Ele hesitou por um instante, mas sua loucura por Diana ainda era forte o bastante para fazê-lo ficar. Deixou Agnes e a bolsa de couro para trás, correu para fora do quarto e escada abaixo. Ajoelhou-se aos pés de Diana e encheu-lhe de beijos nos lábios e no pescoço. Ela chorou de alegria ao recebê-lo de volta em seus braços. Pediram um ao outro desculpas e fizeram juras de amor eterno. Agnes, assim como Carolyn fizera, via tudo de um ponto discreto das escadas, mas teve que sair dali. Assistir àquela cena de amor lhe dilacerava o coração.

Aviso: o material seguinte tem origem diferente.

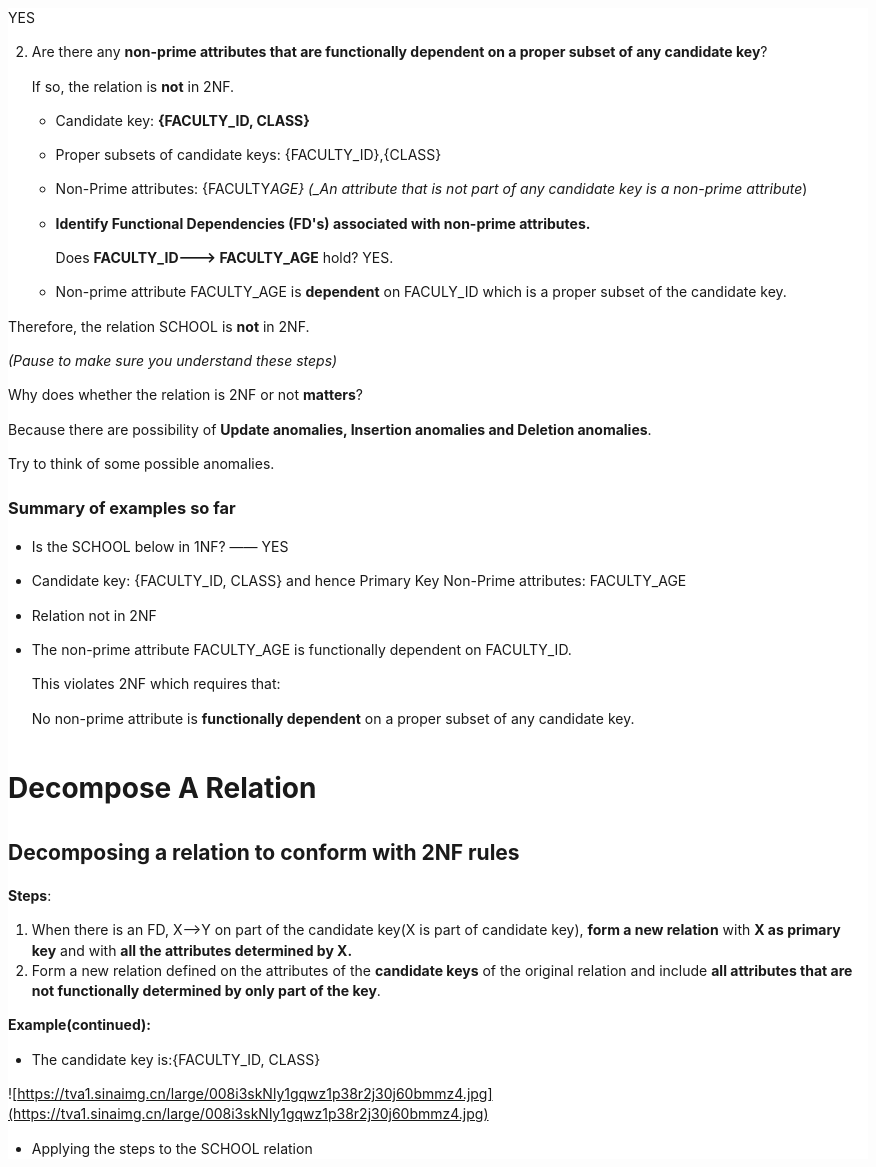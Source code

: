    YES

2. Are there any **non-prime attributes that are functionally dependent on a proper subset of any candidate key**?

   If so, the relation is **not** in 2NF.

   - Candidate key: **{FACULTY_ID, CLASS}**
   - Proper subsets of candidate keys: {FACULTY_ID},{CLASS}
   - Non-Prime attributes: {FACULTY*AGE}
     (\_An attribute that is not part of any candidate key is a non-prime attribute*)
   - **Identify Functional Dependencies (FD's) associated with non-prime attributes.**

     Does **FACULTY_ID---> FACULTY_AGE** hold? YES.

   - Non-prime attribute FACULTY_AGE is **dependent** on FACULY_ID which is a proper subset of the candidate key.

Therefore, the relation SCHOOL is **not** in 2NF.

_(Pause to make sure you understand these steps)_

Why does whether the relation is 2NF or not **matters**?

Because there are possibility of **Update anomalies, Insertion anomalies and Deletion anomalies**.

Try to think of some possible anomalies.

### Summary of examples so far

- Is the SCHOOL below in 1NF? —— YES
- Candidate key: {FACULTY_ID, CLASS} and hence Primary Key Non-Prime attributes: FACULTY_AGE
- Relation not in 2NF
- The non-prime attribute FACULTY_AGE is functionally dependent on FACULTY_ID.

  This violates 2NF which requires that:

  No non-prime attribute is **functionally dependent** on a proper subset of any candidate key.

# Decompose A Relation

## Decomposing a relation to conform with 2NF rules

**Steps**:

1. When there is an FD, X-->Y on part of the candidate key(X is part of candidate key), **form a new relation** with **X as primary key** and with **all the attributes determined by X.**
2. Form a new relation defined on the attributes of the **candidate keys** of the original relation and include **all attributes that are not functionally determined by only part of the key**.

**Example(continued):**

- The candidate key is:{FACULTY_ID, CLASS}

![https://tva1.sinaimg.cn/large/008i3skNly1gqwz1p38r2j30j60bmmz4.jpg](https://tva1.sinaimg.cn/large/008i3skNly1gqwz1p38r2j30j60bmmz4.jpg)

- Applying the steps to the SCHOOL relation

Fizeram uma viagem para o Sul da França, onde passaram cinco semanas lindas. Para o coração de Agnes, foi um descanso. Carolyn em nenhum momento agiu como se compreendesse a situação que se desenrolava à volta dela. Achava sensato fingir que não sabia do que os adultos não queriam que ela soubesse. Mas se pudesse dar um conselho à Agnes, diria que seria mais fácil para os três se ela arranjasse outro emprego.

Aquelas semanas na França foram como um sonho. Tudo foi perfeito, segundo após segundo. Dias e dias de Sol, vinho e cavalgadas em campos de flores. Mas como todo sonho, cedo ou tarde teve que acabar.